US Navy Captain, Recipient of the Navy Cross

Irving Day Wiltsie (14 November 1898 - 24 November 1943) was a United States Navy captain who was killed in action in 1943 while commanding an escort carrier in the Gilbert Islands location, in the Central Pacific during World War II. He was awarded the Navy Cross posthumously, the second highest combat decoration for valor after the Medal of Honor.

==Biography==
Born in Hartford, Connecticut, Wiltsie graduated in the United States Naval Academy class of 1921. He then served at sea in a succession of ships, including Arizona (BB-39), Wyoming (BB-32), Raleigh (CL-7), and Cleveland (CL-21). Next he underwent flight instruction at NAS Pensacola, Florida, from 1925 to 1927 and was designated as a Naval Aviator. He subsequently served in seaplane aviation units embarked aboard Milwaukee (CL-5), Memphis (CL-13), and Texas (BB-35) before he returned to NAS Pensacola as an instructor. After another tour of sea duty—in Louisville (CA-28)—Wiltsie commanded the Naval Reserve Aviation Base at Minneapolis, Minnesota, from 29 June 1935 to 4 June 1937. He later commanded the bombing squadrons attached to Saratoga (CV-3) from June 1937 to June 1939, before he served at the Naval Air Station San Diego, California. He subsequently joined Yorktown (CV-5) as navigator on 27 June 1941 and received a promotion to commander on 1 July.

Wiltsie remained in Yorktown until her loss at the pivotal Battle of Midway from 4 to 6 June 1942. During the early stages of the action, Wiltsie displayed "outstanding professional ability" as he provided complete and accurate navigational information to air plot, thus enabling the carrier's air group to pinpoint their targets.

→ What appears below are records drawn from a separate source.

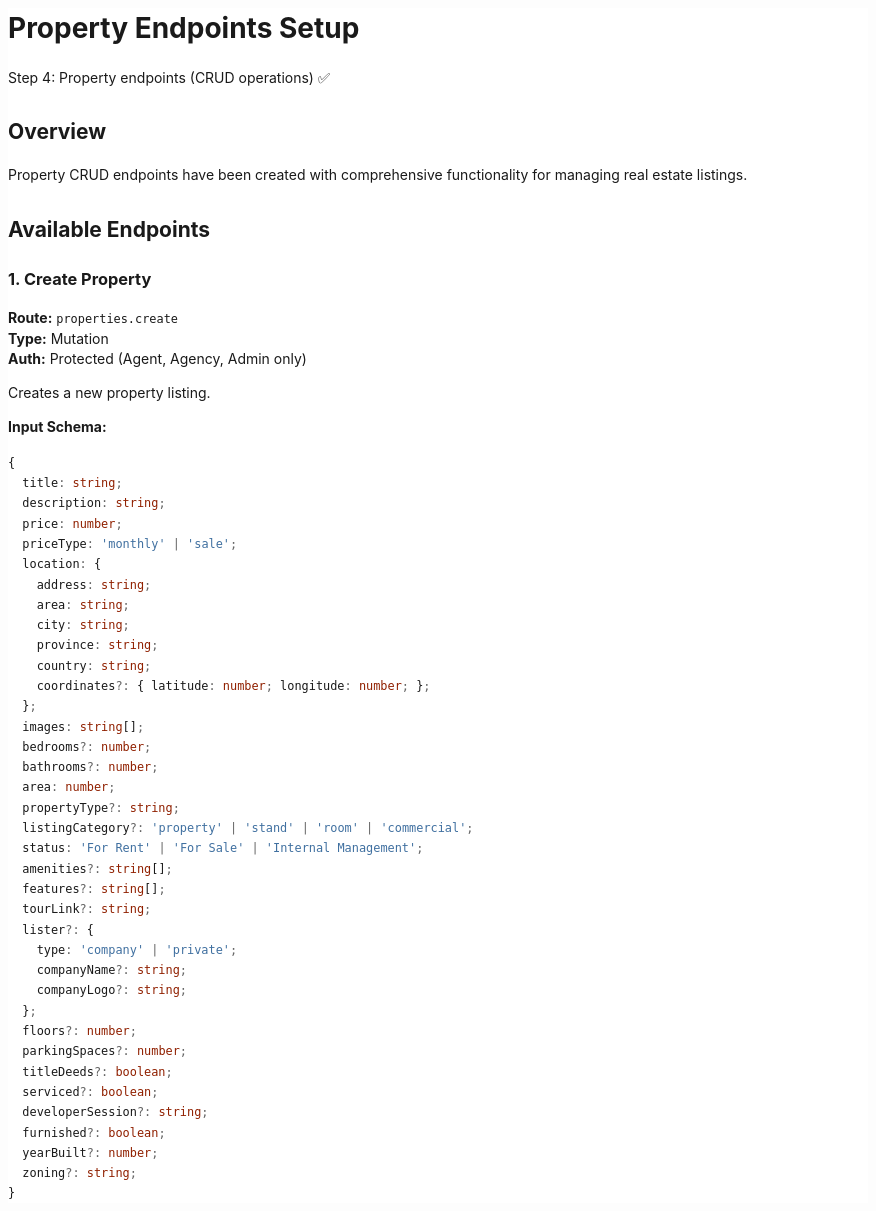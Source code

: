 # Property Endpoints Setup

Step 4: Property endpoints (CRUD operations) ✅

## Overview
Property CRUD endpoints have been created with comprehensive functionality for managing real estate listings.

## Available Endpoints

### 1. Create Property
**Route:** `properties.create`  
**Type:** Mutation  
**Auth:** Protected (Agent, Agency, Admin only)

Creates a new property listing.

**Input Schema:**
```typescript
{
  title: string;
  description: string;
  price: number;
  priceType: 'monthly' | 'sale';
  location: {
    address: string;
    area: string;
    city: string;
    province: string;
    country: string;
    coordinates?: { latitude: number; longitude: number; };
  };
  images: string[];
  bedrooms?: number;
  bathrooms?: number;
  area: number;
  propertyType?: string;
  listingCategory?: 'property' | 'stand' | 'room' | 'commercial';
  status: 'For Rent' | 'For Sale' | 'Internal Management';
  amenities?: string[];
  features?: string[];
  tourLink?: string;
  lister?: {
    type: 'company' | 'private';
    companyName?: string;
    companyLogo?: string;
  };
  floors?: number;
  parkingSpaces?: number;
  titleDeeds?: boolean;
  serviced?: boolean;
  developerSession?: string;
  furnished?: boolean;
  yearBuilt?: number;
  zoning?: string;
}
```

During the Japanese torpedo attacks on 4 June, when "Kates" from the carrier Hiryū located Yorktown and carried out a successful attack against her, Wiltsie, on instructions from the captain, conned the ship from his battle station in the conning tower and was later deemed directly responsible for the ship's evading a pair of torpedoes. When injuries sustained during the attack incapacitated the carrier's executive officer, Commander Wiltsie assumed these duties and directed the organization of a salvage party which fought valiantly to save the ship.

When Yorktown eventually succumbed to her damage and the coup de grace administered by Japanese submarine I-168, Wiltsie directed the salvage party and the wounded to rescuing vessels alongside the doomed carrier.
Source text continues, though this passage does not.